Did The Body of King Henry VIII Explode?


King Henry VIII of England, was king from1509, until his death in 1547. When we think of
this despotic ruler today, we may remember his six wives, of which one died, one survived, two he divorced and two he had beheaded. Or, as the children's rhyme goes; “Divorced, Beheaded, Died: Divorced, Beheaded, Survived.”

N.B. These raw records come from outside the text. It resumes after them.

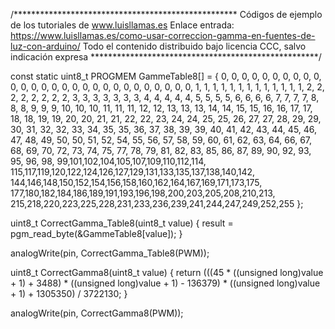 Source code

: /***************************************************
Códigos de ejemplo de los tutoriales de www.luisllamas.es
Enlace entrada: https://www.luisllamas.es/como-usar-correccion-gamma-en-fuentes-de-luz-con-arduino/
Todo el contenido distribuido bajo licencia CCC, salvo indicación expresa
****************************************************/

const static uint8_t PROGMEM GammeTable8[] = {
	0,  0,  0,  0,  0,  0,  0,  0,  0,  0,  0,  0,  0,  0,  0,  0,
	0,  0,  0,  0,  0,  0,  0,  0,  0,  0,  0,  0,  1,  1,  1,  1,
	1,  1,  1,  1,  1,  1,  1,  1,  1,  2,  2,  2,  2,  2,  2,  2,
	2,  3,  3,  3,  3,  3,  3,  3,  4,  4,  4,  4,  4,  5,  5,  5,
	5,  6,  6,  6,  6,  7,  7,  7,  7,  8,  8,  8,  9,  9,  9, 10,
	10, 10, 11, 11, 11, 12, 12, 13, 13, 13, 14, 14, 15, 15, 16, 16,
	17, 17, 18, 18, 19, 19, 20, 20, 21, 21, 22, 22, 23, 24, 24, 25,
	25, 26, 27, 27, 28, 29, 29, 30, 31, 32, 32, 33, 34, 35, 35, 36,
	37, 38, 39, 39, 40, 41, 42, 43, 44, 45, 46, 47, 48, 49, 50, 50,
	51, 52, 54, 55, 56, 57, 58, 59, 60, 61, 62, 63, 64, 66, 67, 68,
	69, 70, 72, 73, 74, 75, 77, 78, 79, 81, 82, 83, 85, 86, 87, 89,
	90, 92, 93, 95, 96, 98, 99,101,102,104,105,107,109,110,112,114,
	115,117,119,120,122,124,126,127,129,131,133,135,137,138,140,142,
	144,146,148,150,152,154,156,158,160,162,164,167,169,171,173,175,
	177,180,182,184,186,189,191,193,196,198,200,203,205,208,210,213,
	215,218,220,223,225,228,231,233,236,239,241,244,247,249,252,255 };

uint8_t CorrectGamma_Table8(uint8_t value)
{
	result = pgm_read_byte(&GammeTable8[value]);
}


analogWrite(pin, CorrectGamma_Table8(PWM));


uint8_t CorrectGamma8(uint8_t value)
{
	return (((45 * ((unsigned long)value + 1) + 3488) * ((unsigned long)value + 1) - 136379) * ((unsigned long)value + 1) + 1305350) / 3722130;
}


analogWrite(pin, CorrectGamma8(PWM));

We may also picture the ageing Henry and his prodigious appetite. Game pies were a favourite, as were dishes based on cooked larks, snipes, quail, crane, partridge and sparrow; as well as eels, salmon, porpoises and dolphin. Such fare, undoubtedly, added to Henry's ever-growing girth; he reached a waist measurement of 54 inches (140 cm), as he was wheeled about in wheelchair like contraptions.
 There is no doubt that Henry is remembered often, as a sort of monster; especially, after he suffered jousting injuries, the first of which occurred in 1524. It is speculated that the various accidents that Henry sustained, like the one that left him "speechless" for two hours, may have caused brain injuries which made Henry act erratically and affected his whole personality. As historian Lucy Worsley has said about his first jousting injury: "From that date, the turnover of the wives really speeds up, and people begin to talk about him in quite a new and negative way."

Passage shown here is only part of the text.